Handy is scheduled to give a formal response to the council on Jan. 22, after receiving the 14-page report far ahead of the six- to 12-month time frame the council was given, said Mayor Pat Morris.

"I think it's critically important that we thank the sheriff and his team that prepared this proposal," Morris said. "They did it with a quick turnaround time, and our city really appreciates that collegial cooperation.... I think everything needs to be analyzed with a really deep drill-down. We owe this to our taxpayers."

Morris has consistently said officials needed to look for the highest-quality service for the lowest possible cost in all departments, a position some took as advocating outsourcing but which he said is not.

"Our obligation is to our taxpayers," he said. "If (the sheriff's report and Handy's response) come back with a generally level cost, we'll obviously opt for our Police Department, which I have great faith in."

City Attorney James F. Penman, who initiated conversations with then-Sheriff Rod Hoops about the potential of contracting out policing services, said the report confirms his earlier expectation that no one else could effectively police San Bernardino for less.

"I said that to a number of people at the time, that the amount of money that it was going to police the city was going to be millions of dollars more than it is for our police," Penman said. "I was not in favor of it then, I'm not in favor of it now...but as I said, we've been told by our bankruptcy attorney that we need to show we've done everything possible to cut costs and save money."

The city did not pay any money for the report.

Penman also said additional payments to the California Public Employee Retirement System would exceed $100 million if the city went forward with the plan, a number that is not included in the report but which, he said, had been given to the council in closed session.

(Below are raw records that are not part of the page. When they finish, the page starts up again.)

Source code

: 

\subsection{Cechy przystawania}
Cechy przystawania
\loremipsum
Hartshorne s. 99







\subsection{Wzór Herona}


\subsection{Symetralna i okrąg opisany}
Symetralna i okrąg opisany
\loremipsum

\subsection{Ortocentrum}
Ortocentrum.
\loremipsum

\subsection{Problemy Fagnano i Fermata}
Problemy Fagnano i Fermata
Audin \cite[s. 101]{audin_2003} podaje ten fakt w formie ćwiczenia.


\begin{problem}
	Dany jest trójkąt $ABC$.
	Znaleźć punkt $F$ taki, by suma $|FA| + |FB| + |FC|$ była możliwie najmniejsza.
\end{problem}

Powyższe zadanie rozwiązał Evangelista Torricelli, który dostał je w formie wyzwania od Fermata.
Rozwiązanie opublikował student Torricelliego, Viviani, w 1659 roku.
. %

"What the ultimate source of that was, I don't know, but it was provided very definitively to the mayor and council," he said.

The sheriff proposes policing the city with 251 sworn personnel, compared to what at the time of the report was 270 sworn personnel in the Police Department.

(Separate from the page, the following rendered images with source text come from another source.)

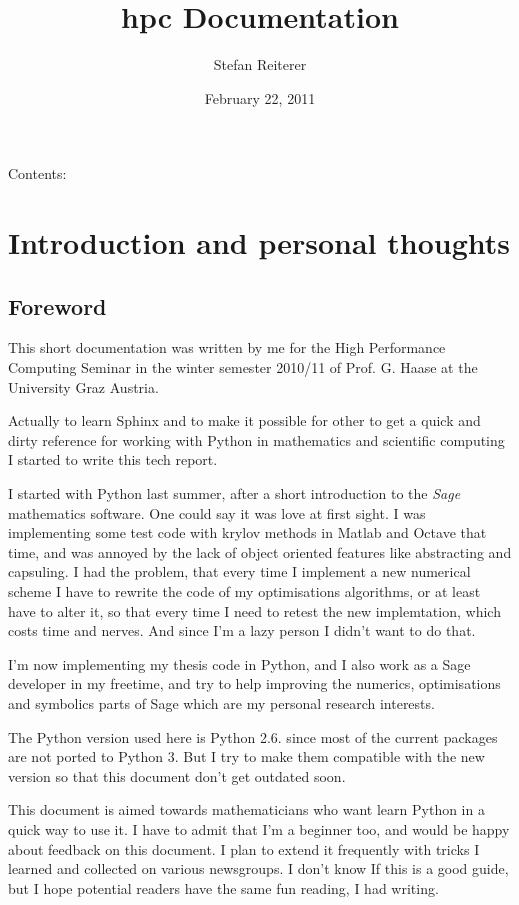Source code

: \documentclass[letterpaper,10pt,english]{manual}
\title{hpc Documentation}
\date{February 22, 2011}
\author{Stefan Reiterer}
\begin{document}
\maketitle
\tableofcontents
\hypertarget{--doc-index}{}


Contents:

\resetcurrentobjects
\hypertarget{--doc-Introduction}{}

\chapter{Introduction and personal thoughts}


\section{Foreword}

This short documentation was written by me for the High Performance Computing Seminar
in the winter semester 2010/11 of Prof. G. Haase at the University Graz Austria.

Actually to learn Sphinx and to make it possible for other to get a quick and dirty reference
for working with Python in mathematics and scientific computing I started to write this tech report.

I started with Python last summer, after a short introduction to the \emph{Sage} mathematics software. One could
say it was love at first sight. I was implementing some test code with krylov methods in Matlab and Octave that
time, and was annoyed by the lack of object oriented features like abstracting and capsuling. I had the problem, that
every time I implement a new numerical scheme I have to rewrite the code of my optimisations algorithms, or at least have
to alter it, so that every time I need to retest the new implemtation, which costs time and nerves. And since I'm a
lazy person I didn't want to do that.

I'm now implementing my thesis code in Python, and I also work as a Sage developer in my freetime, and try to help
improving the numerics, optimisations and symbolics parts of Sage which are my personal research interests.

The Python version used here is Python 2.6. since most of the current packages are not ported to Python 3.
But I try to make them compatible with the new version so that this document don't get outdated soon.

This document is aimed towards mathematicians who want learn Python in a quick way to use it.
I have to admit that I'm a beginner too, and would be happy about
feedback on this document. I plan to extend it frequently with tricks
I learned and collected on various newsgroups. I don't know If this is
a good guide, but I hope potential readers have the same fun reading,
I had writing.
\end{document}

Handy said there were 264 sworn officers Friday, which he said would drop to 260 within the next two or three weeks because of planned retirements and resignations.

Including unsworn employees - office assistants, dispatchers and the like - the total size of the force would drop from 359 to 320.

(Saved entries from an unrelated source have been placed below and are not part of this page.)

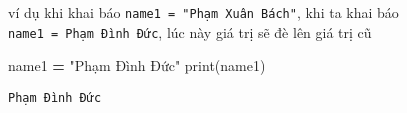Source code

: \documentclass[
]{book}
\newenvironment{Shaded}{\begin{snugshade}}{\end{snugshade}}
\newcommand{\BuiltInTok}[1]{#1}
\newcommand{\NormalTok}[1]{#1}
\newcommand{\OperatorTok}[1]{\textcolor[rgb]{0.81,0.36,0.00}{\textbf{#1}}}
\newcommand{\StringTok}[1]{\textcolor[rgb]{0.31,0.60,0.02}{#1}}
\begin{document}
ví dụ khi khai báo \texttt{name1\ =\ "Phạm\ Xuân\ Bách"}, khi ta khai báo \texttt{name1\ =\ Phạm\ Đình\ Đức}, lúc này giá trị sẽ đè lên giá trị cũ

\begin{Shaded}
\begin{Highlighting}[]
\NormalTok{name1 }\OperatorTok{=} \StringTok{"Phạm Đình Đức"}
\BuiltInTok{print}\NormalTok{(name1)}
\end{Highlighting}
\end{Shaded}

\begin{verbatim}
Phạm Đình Đức
\end{verbatim}

\printindex
\end{document}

That comes mostly from eliminating higher-ranking positions. The SBPD has a chief, an assistant chief, three captains and nine lieutenants, administrative ranks the sheriff would thin to one captain and three lieutenants.

"Increased efficiencies in the Sheriff's Department's other established support services keep the overall costs down for contract cities due to economies of scale,..." the report says. "This cost savings, combined with efficient and effective policing, enhance the value of every dollar cities spend on public safety."

Handy attributed the higher efficiency of his department to investments made in earlier years, although he said he would save his in-depth analysis for later.

"I do think that the proposal illustrates that we are doing a pretty effective job for what we have," Handy said. "Yes, I could do more with more, but I think we do it pretty effectively and pretty efficiently."

The report also shows the complexity of policing the city, which is unique in San Bernardino County in its demographics and levels of income and crime.

"As a result of this staffing analysis and comparison study, it appears there are no other local cities that truly compare to the city of San Bernardino in terms of overall crime rate, call volume and service level demands," says the report, signed by Hoops.

The city's 2011 violent crime index is 400percent higher than Rancho Cucamonga's, 50percent higher than Victorville's and 113percent higher than the state average, according to the report.

The violent crime index measures the number of violent crimes - murder and non-negligent manslaughter, rape, robbery and aggravated assault.

Other challenges to contracting out with the Sheriff's Department include how a city that has delayed paying many of its bills because it says it can't afford them could find $8.7million in start-up costs and the potential that the city's charter, which sets police pay and details how a police chief must be chosen, blocks such a move.

That was among the considerations Councilman Chas Kelley cited when he and two other council members voted against asking for the cost estimate.

"I don't think it was the right time to consider contracting out public safety," Kelley said Friday. "I'm not opposed to contracting out services, but I'm not yet ready to contract out our public safety."